O dia amanheceu e Raphaelo acordou por volta de umas 10hs. Ele teve uma noite de fortes emoções, e ao acordar ainda ficou parado por uns minutos pensando em tudo que aconteceu, e em como ele foi para ali. Tudo para ele estava sendo maravilhoso, mais ao mesmo tão incerto. Por quanto tempo ele ficaria ali? Por quanto tempo tudo aquilo iria durar?

Ele não tinha certeza de mais nada, apenas uma única coisa, a de que ele deveria viver cada dia como se fosse único ali com Paulo e aproveitar o máximo e o quanto pudesse para poder melhorar sua vida.

Finalmente ele se levantou e abriu as cortinas e a porta de vidro, foi até a porta em frente à piscina e se espreguiçou, quando de repente dando uma olhada melhor viu do outro lado Paulo em uma espreguiçadeira lendo um jornal e tomando sol.
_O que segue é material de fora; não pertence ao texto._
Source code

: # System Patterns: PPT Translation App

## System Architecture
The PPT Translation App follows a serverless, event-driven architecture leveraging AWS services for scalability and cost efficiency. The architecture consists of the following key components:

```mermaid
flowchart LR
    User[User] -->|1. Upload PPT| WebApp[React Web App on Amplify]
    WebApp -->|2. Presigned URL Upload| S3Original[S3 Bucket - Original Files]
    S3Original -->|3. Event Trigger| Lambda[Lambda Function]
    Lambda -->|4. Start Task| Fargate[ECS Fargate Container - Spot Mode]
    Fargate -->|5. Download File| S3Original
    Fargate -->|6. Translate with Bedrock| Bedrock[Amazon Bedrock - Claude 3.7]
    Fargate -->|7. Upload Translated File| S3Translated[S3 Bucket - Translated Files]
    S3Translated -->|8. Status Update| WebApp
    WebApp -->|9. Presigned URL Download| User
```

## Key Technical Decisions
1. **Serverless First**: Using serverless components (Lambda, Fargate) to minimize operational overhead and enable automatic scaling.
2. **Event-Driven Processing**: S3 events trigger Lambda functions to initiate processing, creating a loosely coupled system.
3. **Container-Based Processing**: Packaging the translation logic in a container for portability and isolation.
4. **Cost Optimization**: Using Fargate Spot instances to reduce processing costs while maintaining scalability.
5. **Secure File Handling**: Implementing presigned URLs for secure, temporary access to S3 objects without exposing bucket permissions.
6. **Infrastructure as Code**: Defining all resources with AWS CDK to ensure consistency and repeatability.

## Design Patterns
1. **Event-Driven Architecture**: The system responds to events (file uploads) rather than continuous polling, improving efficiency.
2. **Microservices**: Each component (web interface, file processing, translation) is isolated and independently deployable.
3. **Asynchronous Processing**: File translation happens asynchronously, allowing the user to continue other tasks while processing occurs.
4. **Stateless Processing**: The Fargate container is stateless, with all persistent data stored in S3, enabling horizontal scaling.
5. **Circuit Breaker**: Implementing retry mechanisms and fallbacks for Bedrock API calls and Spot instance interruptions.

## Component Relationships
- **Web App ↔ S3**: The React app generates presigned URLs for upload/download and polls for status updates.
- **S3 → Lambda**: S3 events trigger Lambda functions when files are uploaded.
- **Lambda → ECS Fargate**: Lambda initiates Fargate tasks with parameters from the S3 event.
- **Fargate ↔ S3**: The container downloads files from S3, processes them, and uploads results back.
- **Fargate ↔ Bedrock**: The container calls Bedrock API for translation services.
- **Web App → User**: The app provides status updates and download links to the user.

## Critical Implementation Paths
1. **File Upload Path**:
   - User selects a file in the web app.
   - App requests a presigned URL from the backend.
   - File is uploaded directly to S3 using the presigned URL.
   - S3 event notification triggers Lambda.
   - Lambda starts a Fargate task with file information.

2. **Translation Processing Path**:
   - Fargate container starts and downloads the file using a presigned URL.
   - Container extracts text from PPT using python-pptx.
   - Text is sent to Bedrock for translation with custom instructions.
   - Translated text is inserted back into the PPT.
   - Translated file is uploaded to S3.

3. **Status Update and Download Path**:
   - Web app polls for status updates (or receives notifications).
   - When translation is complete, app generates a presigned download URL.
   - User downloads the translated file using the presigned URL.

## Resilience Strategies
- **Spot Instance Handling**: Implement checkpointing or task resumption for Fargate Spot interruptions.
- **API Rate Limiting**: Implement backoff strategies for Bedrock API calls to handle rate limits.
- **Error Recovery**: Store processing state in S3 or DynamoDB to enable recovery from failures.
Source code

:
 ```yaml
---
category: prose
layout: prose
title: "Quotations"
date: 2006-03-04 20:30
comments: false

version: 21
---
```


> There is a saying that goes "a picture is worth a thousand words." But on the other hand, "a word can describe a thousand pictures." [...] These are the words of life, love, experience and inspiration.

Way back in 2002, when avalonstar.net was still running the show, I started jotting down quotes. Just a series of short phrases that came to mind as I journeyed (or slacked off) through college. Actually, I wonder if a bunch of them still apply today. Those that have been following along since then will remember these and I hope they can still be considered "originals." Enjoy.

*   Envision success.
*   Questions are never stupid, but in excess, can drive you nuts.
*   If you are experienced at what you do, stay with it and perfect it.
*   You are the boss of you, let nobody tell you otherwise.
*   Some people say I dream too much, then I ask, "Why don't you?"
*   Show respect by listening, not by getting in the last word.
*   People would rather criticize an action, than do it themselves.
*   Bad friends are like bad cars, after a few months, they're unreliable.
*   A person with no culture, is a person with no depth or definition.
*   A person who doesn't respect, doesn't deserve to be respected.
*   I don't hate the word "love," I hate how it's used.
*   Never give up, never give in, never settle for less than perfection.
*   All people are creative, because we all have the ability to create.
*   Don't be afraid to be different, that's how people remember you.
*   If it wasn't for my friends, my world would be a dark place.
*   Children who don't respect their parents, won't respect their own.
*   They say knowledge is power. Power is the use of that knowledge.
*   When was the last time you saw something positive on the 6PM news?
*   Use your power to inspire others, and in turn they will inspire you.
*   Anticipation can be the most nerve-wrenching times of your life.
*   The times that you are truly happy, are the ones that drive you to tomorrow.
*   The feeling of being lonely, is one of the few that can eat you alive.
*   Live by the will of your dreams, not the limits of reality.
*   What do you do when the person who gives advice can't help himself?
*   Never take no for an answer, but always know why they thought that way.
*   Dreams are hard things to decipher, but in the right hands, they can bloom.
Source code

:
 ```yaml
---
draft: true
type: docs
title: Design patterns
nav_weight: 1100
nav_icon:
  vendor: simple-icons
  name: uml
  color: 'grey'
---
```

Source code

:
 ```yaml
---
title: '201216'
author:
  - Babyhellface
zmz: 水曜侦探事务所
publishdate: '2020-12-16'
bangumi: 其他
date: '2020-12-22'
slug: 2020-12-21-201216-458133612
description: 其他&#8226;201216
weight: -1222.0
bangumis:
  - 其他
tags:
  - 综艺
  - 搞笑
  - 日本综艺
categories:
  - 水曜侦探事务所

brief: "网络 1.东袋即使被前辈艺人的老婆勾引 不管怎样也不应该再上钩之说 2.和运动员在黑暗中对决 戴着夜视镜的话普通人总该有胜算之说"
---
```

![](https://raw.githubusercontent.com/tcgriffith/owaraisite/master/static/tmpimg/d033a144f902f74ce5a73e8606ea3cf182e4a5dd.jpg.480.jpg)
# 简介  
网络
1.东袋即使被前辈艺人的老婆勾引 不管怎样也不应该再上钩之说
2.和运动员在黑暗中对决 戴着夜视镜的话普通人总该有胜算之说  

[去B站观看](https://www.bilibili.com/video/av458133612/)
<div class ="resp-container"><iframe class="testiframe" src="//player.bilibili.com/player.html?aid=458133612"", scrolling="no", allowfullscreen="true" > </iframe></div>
Ele admirou o corpo daquele homem maduro, de cor clara como a dele (Paulo era branco e tinha olhos azuis como de Raphaelo). Paulo tinha um belo corpo torneado trabalhado de academia. Ele notou a presença de Raphaelo, abaixou o jornal e pelos seus óculos de sol, fitou o garoto e disse:

- Bom dia dorminhoco.

- Bom dia disse Raphaelo sorrindo.

- Venha até aqui e tome um café comigo, o dia está só começando.

Raphaelo como um menino travesso, se deixou pela vontade infantil de se jogar naquela piscina, e então ele só tirou a blusa e pulo na água, nadando até o outro lado, subindo todo molhado e indo de encontro a Paulo que lhe sorria.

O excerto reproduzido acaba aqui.